By: Ingy ElSafy & Moslem Ali
Cairo – Mubasher: Vera Futorjanski, Director of Innovation and Partnerships at 500 Startups, recently participated in the RiseUp Summit 2019, held in the American University in Cairo (AUC) on 5-7 December, where she discussed challenges facing entrepreneurs and the rapidly growing ecosystem.
In an interview with Mubasher, Vera Futorjanski shared her views on the fast-growing startups atmosphere in the Middle East and how to encourage investors and pave the way for growth and innovative solutions by startups.
How do you see Saudi Vision 2030 opening spaces for startups to grow and succeed?
I think Saudi Arabia is doing an amazing job by looking into diversifying its economy and supporting innovation. The [government] recently set up about 14 VCs in the shortest amount of time and the Prince Mohammed bin Salman bin Abdulaziz Foundation (Misk) is running accelerator programs with several players, including 500 Startups.
There is a lot happening in the kingdom, pushing innovation with startups while attracting talent and offering invectives.
Several other players in the region are doing that as well. Abu Dhabi is supporting startups with the HUB71, Mubadala, and the Abu Dhabi Global Market Authorities (ADGM) offering perhaps the cheapest license in the UAE to set up a company at about $700.
What do you think startups in MENA could learn from the UAE model?
The UAE market probably has the most startups [in the region]. It offers different incentives. You can set up a company within a good ecosystem that is already in place. I think ecosystem is really important for startups to thrive, and you have to look at ecosystems holistically, from startups to investors and capital so that you can continue growing.
You also need government support. The UAE government has been amazing in looking into potentially changing legislations and regulations to support startups.
You need academia to be on board, since that is where the talent is growing, and for corporates to realize that if they do not partner with startups, they can get disrupted very quickly and easily. There is a saying that “if you are not at the table, you are on the menu.” It is so simple yet true.
Look at Nokia for example, ten years ago, they were the No. 1 phone maker, but this has changed now. Big corporates can be disrupted very rapidly and they really have to realize that.
Do you think the need to partner with startups is reinforced by rising technologies?
Of course, 100%. I was recently speaking in Zurich with a number of corporations on the panel, and I said that the problem in corporates often is that the highest leadership does not realize the importance of partnering with startups.
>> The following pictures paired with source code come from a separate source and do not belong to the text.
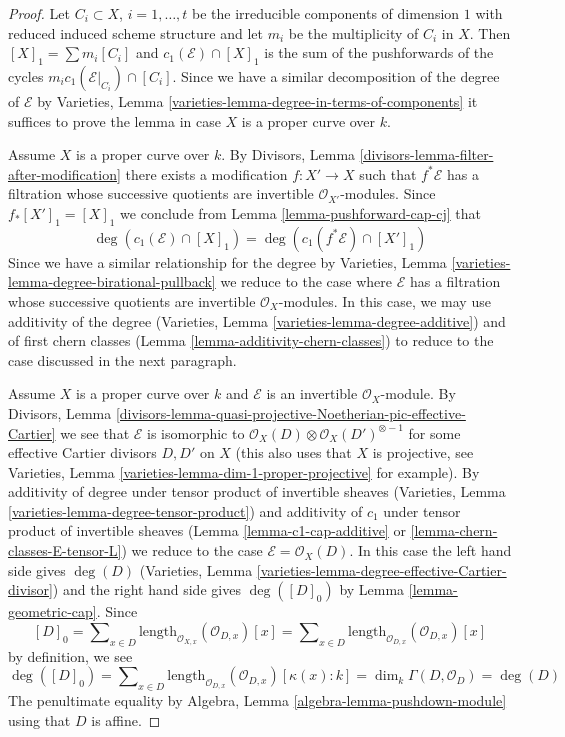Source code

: \begin{proof}
Let $C_i \subset X$, $i = 1, \ldots, t$ be the irreducible components
of dimension $1$ with reduced induced scheme structure and let $m_i$ be the
multiplicity of $C_i$ in $X$. Then $[X]_1 = \sum m_i[C_i]$ and
$c_1(\mathcal{E}) \cap [X]_1$ is the sum of the pushforwards of the cycles
$m_i c_1(\mathcal{E}|_{C_i}) \cap [C_i]$. Since we have a similar decomposition
of the degree of $\mathcal{E}$ by
Varieties, Lemma \ref{varieties-lemma-degree-in-terms-of-components}
it suffices to prove the lemma in case $X$ is a proper curve over $k$.

\medskip\noindent
Assume $X$ is a proper curve over $k$.
By Divisors, Lemma \ref{divisors-lemma-filter-after-modification}
there exists a modification $f : X' \to X$ such that $f^*\mathcal{E}$
has a filtration whose successive quotients are invertible
$\mathcal{O}_{X'}$-modules. Since $f_*[X']_1 = [X]_1$ we conclude
from Lemma \ref{lemma-pushforward-cap-cj} that
$$
\deg(c_1(\mathcal{E}) \cap [X]_1) = \deg(c_1(f^*\mathcal{E}) \cap [X']_1)
$$
Since we have a similar relationship for the degree by
Varieties, Lemma \ref{varieties-lemma-degree-birational-pullback}
we reduce to the case where $\mathcal{E}$ has a filtration whose
successive quotients are invertible $\mathcal{O}_X$-modules.
In this case, we may use additivity of the degree
(Varieties, Lemma \ref{varieties-lemma-degree-additive})
and of first chern classes (Lemma \ref{lemma-additivity-chern-classes})
to reduce to the case discussed in the next paragraph.

\medskip\noindent
Assume $X$ is a proper curve over $k$ and $\mathcal{E}$ is an
invertible $\mathcal{O}_X$-module. By
Divisors, Lemma
\ref{divisors-lemma-quasi-projective-Noetherian-pic-effective-Cartier}
we see that $\mathcal{E}$ is isomorphic to
$\mathcal{O}_X(D) \otimes \mathcal{O}_X(D')^{\otimes -1}$
for some effective Cartier divisors $D, D'$ on $X$ (this also uses
that $X$ is projective, see
Varieties, Lemma \ref{varieties-lemma-dim-1-proper-projective} for example).
By additivity of degree under tensor product of invertible sheaves
(Varieties, Lemma \ref{varieties-lemma-degree-tensor-product})
and additivity of $c_1$ under tensor product of invertible sheaves
(Lemma \ref{lemma-c1-cap-additive} or \ref{lemma-chern-classes-E-tensor-L})
we reduce to the case $\mathcal{E} = \mathcal{O}_X(D)$.
In this case the left hand side gives $\deg(D)$
(Varieties, Lemma \ref{varieties-lemma-degree-effective-Cartier-divisor})
and the right hand side gives $\deg([D]_0)$ by
Lemma \ref{lemma-geometric-cap}.
Since
$$
[D]_0 = \sum\nolimits_{x \in D}
\text{length}_{\mathcal{O}_{X, x}}(\mathcal{O}_{D, x}) [x] =
\sum\nolimits_{x \in D}
\text{length}_{\mathcal{O}_{D, x}}(\mathcal{O}_{D, x}) [x]
$$
by definition, we see
$$
\deg([D]_0) = \sum\nolimits_{x \in D}
\text{length}_{\mathcal{O}_{D, x}}(\mathcal{O}_{D, x}) [\kappa(x) : k] =
\dim_k \Gamma(D, \mathcal{O}_D) = \deg(D)
$$
The penultimate equality by
Algebra, Lemma \ref{algebra-lemma-pushdown-module}
using that $D$ is affine.
\end{proof}

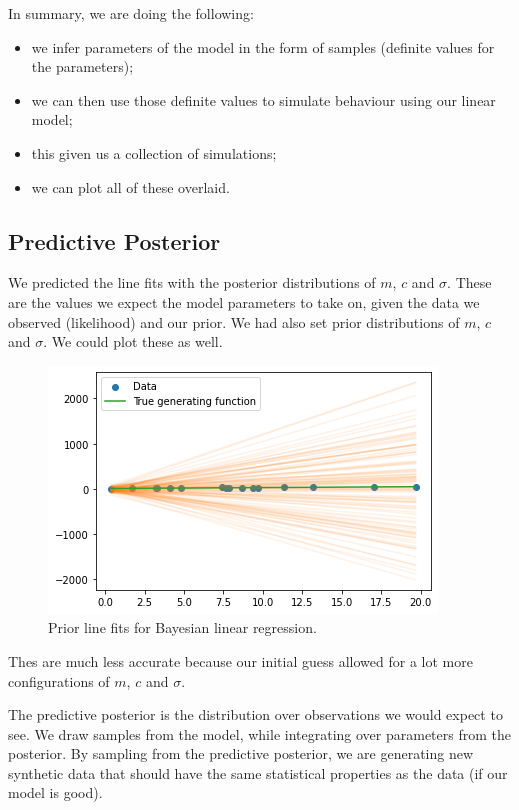 \documentclass[a4paper, openany]{memoir}
\begin{document}
In summary, we are doing the following:
\begin{itemize}
    \item we infer parameters of the model in the form of samples (definite values for the parameters);
    \item we can then use those definite values to simulate behaviour using our linear model;
    \item this given us a collection of simulations;
    \item we can plot all of these overlaid.
\end{itemize}

\subsection{Predictive Posterior}
We predicted the line fits with the posterior distributions of $m$, $c$ and $\sigma$. These are the values we expect the model parameters to take on, given the data we observed (likelihood) and our prior. We had also set prior distributions of $m$, $c$ and $\sigma$. We could plot these as well.
\begin{figure}[H]
    \centering
    \includegraphics[scale=0.6]{src/5.36 linefit bayesian prior.png}
    \caption{Prior line fits for Bayesian linear regression.}
\end{figure}
\noindent Thes are much less accurate because our initial guess allowed for a lot more configurations of $m$, $c$ and $\sigma$.

The predictive posterior is the distribution over observations we would expect to see. We draw samples from the model, while integrating over parameters from the posterior. By sampling from the predictive posterior, we are generating new synthetic data that should have the same statistical properties as the data (if our model is good).
\end{document}
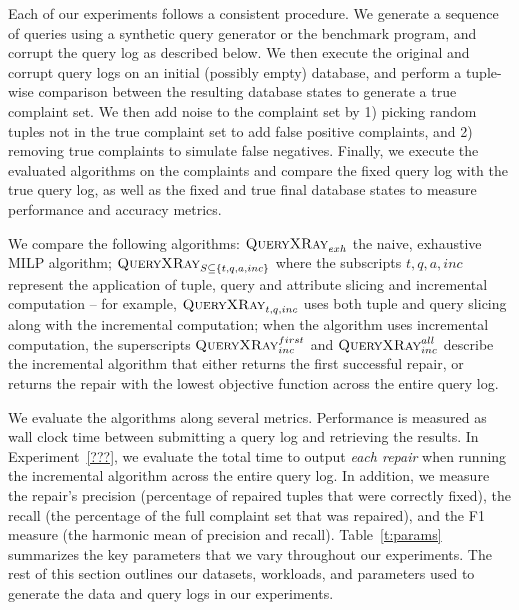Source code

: 
Each of our experiments follows a consistent procedure. 
We generate a sequence of queries using a synthetic query generator or 
the benchmark program, and corrupt the query log as described below. 
We then execute the original and corrupt query logs on an initial (possibly empty) database,
and perform a tuple-wise comparison between the resulting database states 
to generate a true complaint set.  
We then add noise to the complaint set by 1) picking random tuples not in the true
complaint set to add false positive complaints, and 2) removing true complaints to simulate false negatives.
Finally, we execute the evaluated algorithms on the complaints and compare the fixed
query log with the true query log, as well as the fixed and true
final database states to measure performance and accuracy metrics.

We compare the following algorithms:
$\textsc{QueryXRay}_{exh}$ the naive, exhaustive MILP algorithm; 
$\textsc{QueryXRay}_{S \subseteq \{t,q,a,inc\}}$ where the subscripts $t,q,a,inc$ represent the
application of tuple, query and attribute slicing and incremental computation -- 
for example, $\textsc{QueryXRay}_{t,q,inc}$ uses both tuple and query slicing along with the incremental computation; 
when the algorithm uses incremental computation, the superscripts $\textsc{QueryXRay}_{inc}^{first}$
and $\textsc{QueryXRay}_{inc}^{all}$ describe the incremental algorithm that either returns the first successful repair,
or returns the repair with the lowest objective function across the entire query log.

We evaluate the algorithms along several metrics.  Performance is measured as wall clock
time between submitting a query log and retrieving the results.  In Experiment~\ref{???},
we evaluate the total time to output {\it each repair} when running the incremental algorithm
across the entire query log.  In addition, we measure the repair's precision (percentage of
repaired tuples that were correctly fixed), the recall (the percentage of the full complaint set that was 
repaired), and the F1 measure (the harmonic mean of precision and recall).
Table~\ref{t:params} summarizes the key parameters that we vary throughout our experiments.  
The rest of this section outlines our datasets, workloads, and parameters used to generate the data 
and query logs in our experiments.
They could be very slow in decision making.
Both governments and corporates need to support startups and offer them an opportunity to test their products.
I have worked on building government and corporate innovation and ecosystems in Riyadh, Saudi Arabia, with Misk through a number of accelerators and investments in education as well as accelerator management training. I was in charge of the MENA region and Russia, which was building an accelerator with Sberbank, the largest bank in Russia.
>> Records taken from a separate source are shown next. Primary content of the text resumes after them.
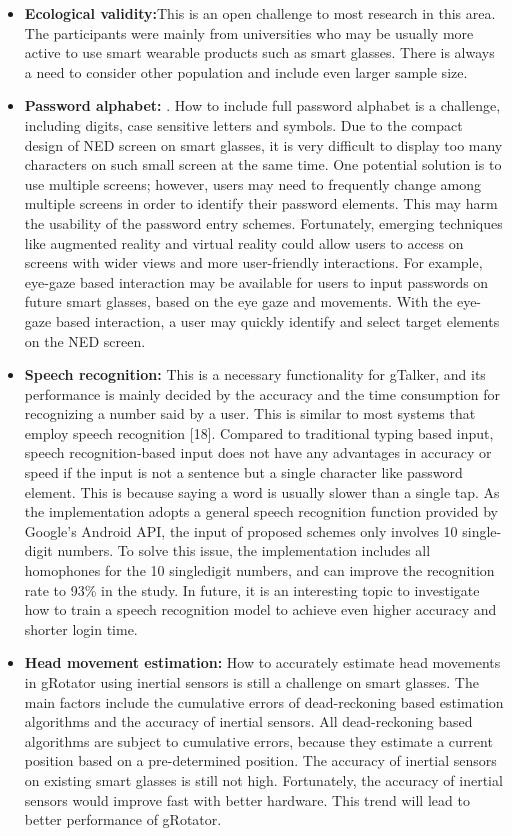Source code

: \documentclass[12pt,a4paper,oneside]{report}
\begin{document}
\begin{itemize}
    \item \textbf{Ecological validity:}This is an open challenge to most
research in this area. The participants were
mainly from universities who may be usually more active to
use smart wearable products such as smart glasses. There is
always a need to consider other population and include even
larger sample size.
    \item \textbf{Password alphabet:} . How to include full password alphabet
is a challenge, including digits, case sensitive letters and
symbols. Due to the compact design of NED screen on smart
glasses, it is very difficult to display too many characters on
such small screen at the same time. One potential solution
is to use multiple screens; however, users may need to frequently change among multiple screens in order to identify
their password elements. This may harm the usability of the
password entry schemes. Fortunately, emerging techniques like
augmented reality and virtual reality could allow users to access on screens with wider views and more user-friendly
interactions. For example, eye-gaze based interaction may be
available for users to input passwords on future smart glasses,
based on the eye gaze and movements. With the eye-gaze
based interaction, a user may quickly identify and select target
elements on the NED screen.

\item \textbf{Speech recognition:} This is a necessary functionality for
gTalker, and its performance is mainly decided by the accuracy
and the time consumption for recognizing a number said by
a user. This is similar to most systems that employ speech
recognition [18]. Compared to traditional typing based input,
speech recognition-based input does not have any advantages
in accuracy or speed if the input is not a sentence but a
single character like password element. This is because
saying a word is usually slower than a single tap. As the
implementation adopts a general speech recognition function
provided by Google’s Android API, the input of proposed schemes
only involves 10 single-digit numbers. To solve this issue, the
implementation includes all homophones for the 10 singledigit numbers, and can improve the recognition rate to 93\%
in the study. In future, it is an interesting topic to investigate
how to train a speech recognition model to achieve even higher
accuracy and shorter login time.

\item \textbf{Head movement estimation:} How to accurately estimate
head movements in gRotator using inertial sensors is still
a challenge on smart glasses. The main factors include the
cumulative errors of dead-reckoning based estimation algorithms and the accuracy of inertial sensors. All dead-reckoning
based algorithms are subject to cumulative errors, because
they estimate a current position based on a pre-determined
position. The accuracy of inertial sensors on existing
smart glasses is still not high. Fortunately, the accuracy of
inertial sensors would improve fast with better hardware. This
trend will lead to better performance of gRotator.
\end{itemize}
\end{document}
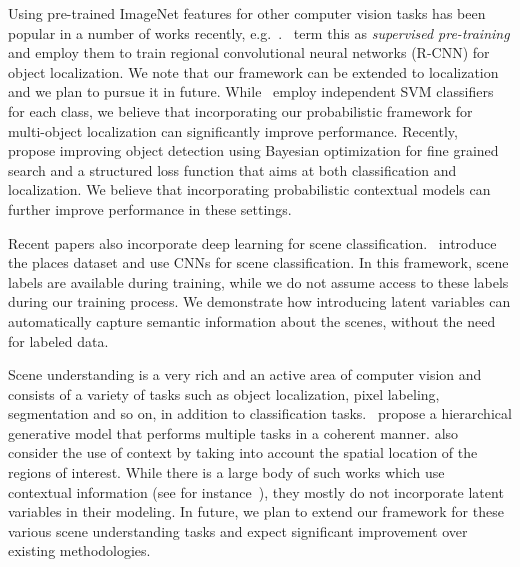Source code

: \documentclass{article}
\begin{document}
Using pre-trained ImageNet features for other computer vision tasks has been popular in a number of works recently, e.g.~\cite{transferable,girshick2014rich,oquab2014learning}.~\cite{girshick2014rich} term this as {\em supervised pre-training} and employ them to train regional convolutional neural networks (R-CNN) for object localization. We note that our framework can be extended to
localization and we plan to pursue it in future.  While~\cite{girshick2014rich} employ independent SVM classifiers for each class, we believe that incorporating our probabilistic framework for multi-object localization can significantly improve performance.
Recently,~\cite{zhang2015improving} propose improving object detection using Bayesian optimization for fine grained search and a structured loss function that aims at both classification and localization. We believe that incorporating probabilistic contextual models can further improve performance in these settings.


Recent papers also incorporate deep learning for scene classification.~\cite{zhou2014learning,zhou2014object} introduce the places dataset and use CNNs for scene classification. In this framework, scene labels are available during training, while we do not assume access to these labels during our training process. We demonstrate how introducing latent variables can automatically capture semantic information about the scenes, without the need for labeled data.



Scene understanding is a very rich and an active area of computer vision and consists of a variety of tasks such as object localization, pixel labeling, segmentation and so on, in addition to classification tasks.~\cite{li2009towards} propose a hierarchical generative model that performs multiple tasks in a coherent manner. \cite{li2011theta} also consider the use of context by taking into account the spatial location of the regions of interest.
While there is a large body of such works which use contextual information (see for instance~\cite{li2011theta}), they mostly  do not incorporate latent variables in their modeling.  In future, we plan to extend our framework for these various scene understanding tasks and expect significant improvement over existing methodologies.
\end{document}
Now, what I would like to do is to bring Europe and the Middle East closer together.
What do you think is most important in personal and business growth?
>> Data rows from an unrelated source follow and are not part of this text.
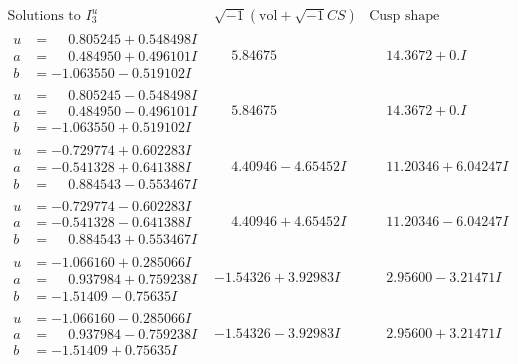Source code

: \documentclass[1p]{elsarticle_modified}
\theoremstyle{definition}
\newcommand{\I}{\sqrt{-1}}
\begin{document}
$$\begin{array}{c|c|c}  
\text{Solutions to }I^u_{3}& \I (\text{vol} + \sqrt{-1}CS) & \text{Cusp shape}\\
 \hline 
\begin{aligned}
u &= \phantom{-}0.805245 + 0.548498 I \\
a &= \phantom{-}0.484950 + 0.496101 I \\
b &= -1.063550 - 0.519102 I\end{aligned}
 & \phantom{-}5.84675\phantom{ +0.000000I} & \phantom{-}14.3672 + 0. I\phantom{ +0.000000I} \\ \hline\begin{aligned}
u &= \phantom{-}0.805245 - 0.548498 I \\
a &= \phantom{-}0.484950 - 0.496101 I \\
b &= -1.063550 + 0.519102 I\end{aligned}
 & \phantom{-}5.84675\phantom{ +0.000000I} & \phantom{-}14.3672 + 0. I\phantom{ +0.000000I} \\ \hline\begin{aligned}
u &= -0.729774 + 0.602283 I \\
a &= -0.541328 + 0.641388 I \\
b &= \phantom{-}0.884543 - 0.553467 I\end{aligned}
 & \phantom{-}4.40946 - 4.65452 I & \phantom{-}11.20346 + 6.04247 I \\ \hline\begin{aligned}
u &= -0.729774 - 0.602283 I \\
a &= -0.541328 - 0.641388 I \\
b &= \phantom{-}0.884543 + 0.553467 I\end{aligned}
 & \phantom{-}4.40946 + 4.65452 I & \phantom{-}11.20346 - 6.04247 I \\ \hline\begin{aligned}
u &= -1.066160 + 0.285066 I \\
a &= \phantom{-}0.937984 + 0.759238 I \\
b &= -1.51409 - 0.75635 I\end{aligned}
 & -1.54326 + 3.92983 I & \phantom{-}2.95600 - 3.21471 I \\ \hline\begin{aligned}
u &= -1.066160 - 0.285066 I \\
a &= \phantom{-}0.937984 - 0.759238 I \\
b &= -1.51409 + 0.75635 I\end{aligned}
 & -1.54326 - 3.92983 I & \phantom{-}2.95600 + 3.21471 I \\ \hline\begin{aligned}

\end{aligned}
\end{array}$$
\end{document}
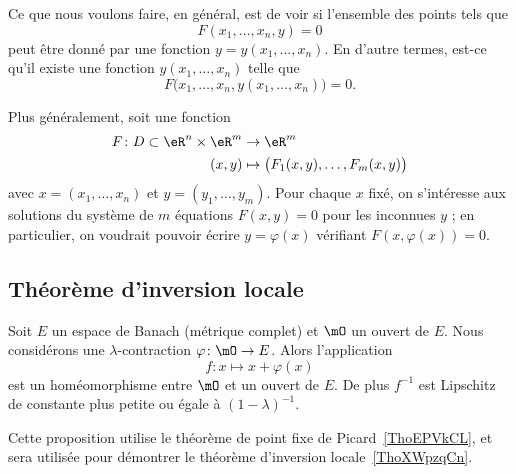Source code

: Ce que nous voulons faire, en général, est de voir si l'ensemble des points tels que
\begin{equation}
	F(x_1,\ldots,x_n,y)=0
\end{equation}
peut être donné par une fonction \( y=y(x_1,\ldots,x_n)\). En d'autre termes, est-ce qu'il existe une fonction \( y(x_1,\ldots,x_n)\) telle que
\begin{equation}
	F\big( x_1,\ldots,x_n,y(x_1,\ldots,x_n)\big)=0.
\end{equation}

Plus généralement, soit une fonction
\begin{equation}
	\begin{aligned}
		F\colon D\subset \eR^n\times \eR^m & \to \eR^m                                     \\
		(x,y)                              & \mapsto \big( F_1(x,y),\ldots, F_m(x,y) \big)
	\end{aligned}
\end{equation}
avec \( x = (x_1,\ldots, x_n)\) et \( y = (y_1,\ldots,y_m)\). Pour chaque \( x\) fixé, on s'intéresse aux solutions du système de \( m\) équations \( F(x,y) = 0\) pour les inconnues \( y\) ; en particulier, on voudrait pouvoir écrire \( y = \varphi(x)\) vérifiant \( F(x,\varphi(x)) = 0\).

\subsection{Théorème d'inversion locale}

\begin{lemma} \label{LemGZoqknC}
	Soit \( E\) un espace de Banach (métrique complet) et \( \mO\) un ouvert de \( E\). Nous considérons une \( \lambda\)-contraction \( \varphi\colon \mO\to E\). Alors l'application
	\begin{equation}
		f\colon x \mapsto x+\varphi(x)
	\end{equation}
	est un homéomorphisme entre \( \mO\) et un ouvert de \( E\). De plus \( f^{-1}\) est Lipschitz de constante plus petite ou égale à \( (1-\lambda)^{-1}\).
\end{lemma}
Cette proposition utilise le théorème de point fixe de Picard~\ref{ThoEPVkCL}, et sera utilisée pour démontrer le théorème d'inversion locale~\ref{ThoXWpzqCn}.

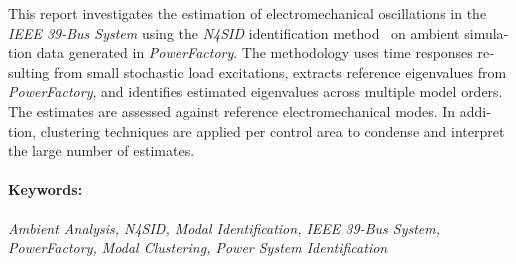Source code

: \begin{english}
This report investigates the estimation of electromechanical oscillations in the \textit{IEEE 39-Bus System} using the \textit{N4SID} identification method~\cite{n4sid1994} on ambient simulation data generated in \textit{PowerFactory}. The methodology uses time responses resulting from small stochastic load excitations, extracts reference eigenvalues from \textit{PowerFactory}, and identifies estimated eigenvalues across multiple model orders. The estimates are assessed against reference electromechanical modes. In addition, clustering techniques are applied per control area to condense and interpret the large number of estimates.

\paragraph{Keywords:} \textit{Ambient Analysis, N4SID, Modal Identification, IEEE 39-Bus System, PowerFactory, Modal Clustering, Power System Identification}
\end{english}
For personal growth, it is so important to get out of your comfort zone. It may sound cliché, since everybody says that, but it is really true. When you start feeling comfortable, you are not growing anymore. It is really important to kind of leap into the unknown, which is scary at first, but that is how you learn to fly and get higher.
How do you think Saudi Arabia, Egypt, and the UAE can collaborate their efforts to support startups?
In terms of coordinating regulations, it has to start from the highest level of course. Governments have to realize that we need to start this cross-border collaboration.
Saudi Arabia and the UAE are already working on making it easier for startups to move from one country to another. When I built my startup in the UAE it was very difficult to move to another market. In order for startups to thrive in this region, we really need to make sure that we make those cross-border opportunities easier, because otherwise, it is very difficult if you have to start all over in every country.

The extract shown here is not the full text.